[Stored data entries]
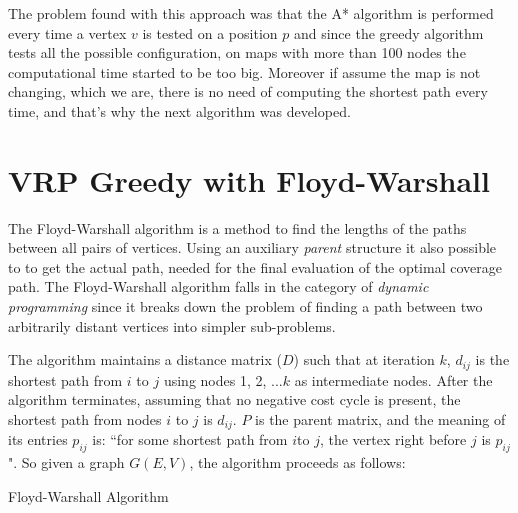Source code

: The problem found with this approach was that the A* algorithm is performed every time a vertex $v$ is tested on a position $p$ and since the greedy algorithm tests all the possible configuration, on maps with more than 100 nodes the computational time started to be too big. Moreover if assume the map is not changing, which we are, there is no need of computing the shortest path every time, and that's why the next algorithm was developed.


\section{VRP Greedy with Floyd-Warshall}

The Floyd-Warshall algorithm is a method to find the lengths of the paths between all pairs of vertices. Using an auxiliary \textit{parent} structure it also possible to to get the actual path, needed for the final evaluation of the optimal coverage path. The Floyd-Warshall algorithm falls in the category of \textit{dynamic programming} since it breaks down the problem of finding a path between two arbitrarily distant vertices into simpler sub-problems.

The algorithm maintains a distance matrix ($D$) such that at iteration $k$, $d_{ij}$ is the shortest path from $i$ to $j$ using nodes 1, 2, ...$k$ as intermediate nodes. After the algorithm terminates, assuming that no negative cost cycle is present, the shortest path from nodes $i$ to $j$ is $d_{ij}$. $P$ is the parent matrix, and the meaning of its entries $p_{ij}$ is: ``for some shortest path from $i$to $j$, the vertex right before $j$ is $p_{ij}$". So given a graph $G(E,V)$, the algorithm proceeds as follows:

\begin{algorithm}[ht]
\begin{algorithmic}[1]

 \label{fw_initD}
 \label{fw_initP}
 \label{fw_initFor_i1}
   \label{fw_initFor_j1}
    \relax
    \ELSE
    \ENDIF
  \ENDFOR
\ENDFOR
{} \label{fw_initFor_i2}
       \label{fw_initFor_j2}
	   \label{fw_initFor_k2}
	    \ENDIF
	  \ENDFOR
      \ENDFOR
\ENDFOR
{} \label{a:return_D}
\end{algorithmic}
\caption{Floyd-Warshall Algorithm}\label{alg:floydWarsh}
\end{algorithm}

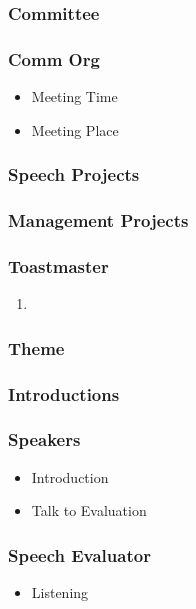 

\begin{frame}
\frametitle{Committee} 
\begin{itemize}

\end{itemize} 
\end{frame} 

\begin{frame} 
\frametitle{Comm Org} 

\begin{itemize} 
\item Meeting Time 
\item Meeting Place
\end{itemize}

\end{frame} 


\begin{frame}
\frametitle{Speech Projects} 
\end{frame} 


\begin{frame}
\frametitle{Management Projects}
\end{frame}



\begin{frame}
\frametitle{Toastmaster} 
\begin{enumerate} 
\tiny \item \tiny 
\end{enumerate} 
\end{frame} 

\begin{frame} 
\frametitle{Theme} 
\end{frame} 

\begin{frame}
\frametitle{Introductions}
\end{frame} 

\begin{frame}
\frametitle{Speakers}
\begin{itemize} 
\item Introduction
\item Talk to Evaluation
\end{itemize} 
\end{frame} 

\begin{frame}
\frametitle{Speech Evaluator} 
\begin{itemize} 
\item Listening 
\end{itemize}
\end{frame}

==

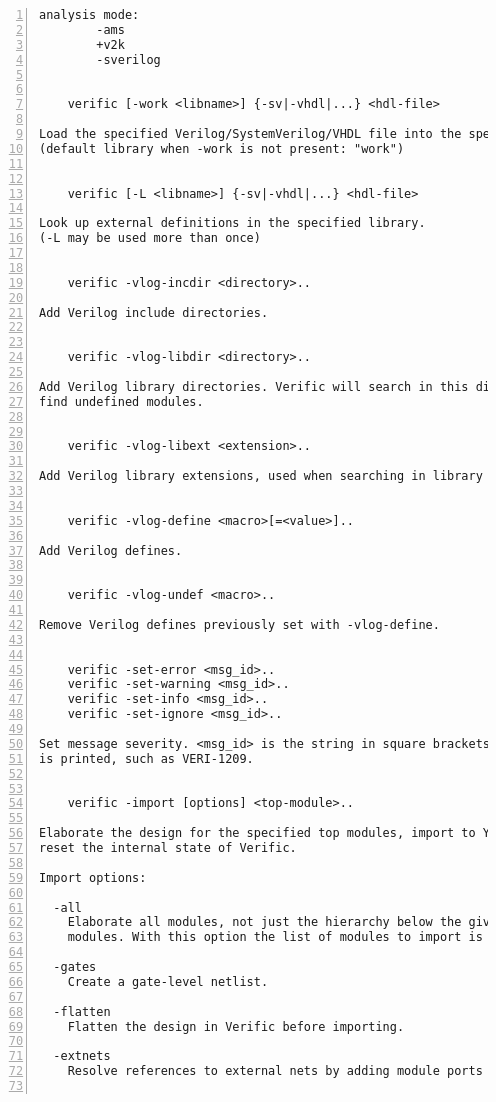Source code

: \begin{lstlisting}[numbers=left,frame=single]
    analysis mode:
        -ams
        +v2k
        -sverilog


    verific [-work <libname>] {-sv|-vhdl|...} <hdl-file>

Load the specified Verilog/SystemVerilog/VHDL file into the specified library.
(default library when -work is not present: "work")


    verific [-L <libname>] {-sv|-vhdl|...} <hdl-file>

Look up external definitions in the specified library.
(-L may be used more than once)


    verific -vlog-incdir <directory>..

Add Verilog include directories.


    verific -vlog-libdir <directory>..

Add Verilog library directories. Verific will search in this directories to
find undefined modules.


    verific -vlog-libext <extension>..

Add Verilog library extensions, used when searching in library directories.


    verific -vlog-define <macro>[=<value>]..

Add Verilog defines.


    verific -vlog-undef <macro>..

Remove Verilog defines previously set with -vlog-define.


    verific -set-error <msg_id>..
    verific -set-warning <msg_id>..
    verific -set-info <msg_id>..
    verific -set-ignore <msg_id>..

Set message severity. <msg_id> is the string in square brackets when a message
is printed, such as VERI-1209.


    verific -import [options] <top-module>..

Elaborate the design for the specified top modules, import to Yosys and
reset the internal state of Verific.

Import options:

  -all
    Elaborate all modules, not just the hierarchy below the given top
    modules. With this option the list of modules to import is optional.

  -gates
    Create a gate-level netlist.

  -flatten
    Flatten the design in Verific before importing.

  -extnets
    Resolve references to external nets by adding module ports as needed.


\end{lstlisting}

▶ [What is needed]
Each line of the entries holding the string "directories" should be found and copied.

▶ [Result for this exercise]
Add Verilog include directories.
Add Verilog library directories. Verific will search in this directories to
Add Verilog library extensions, used when searching in library directories.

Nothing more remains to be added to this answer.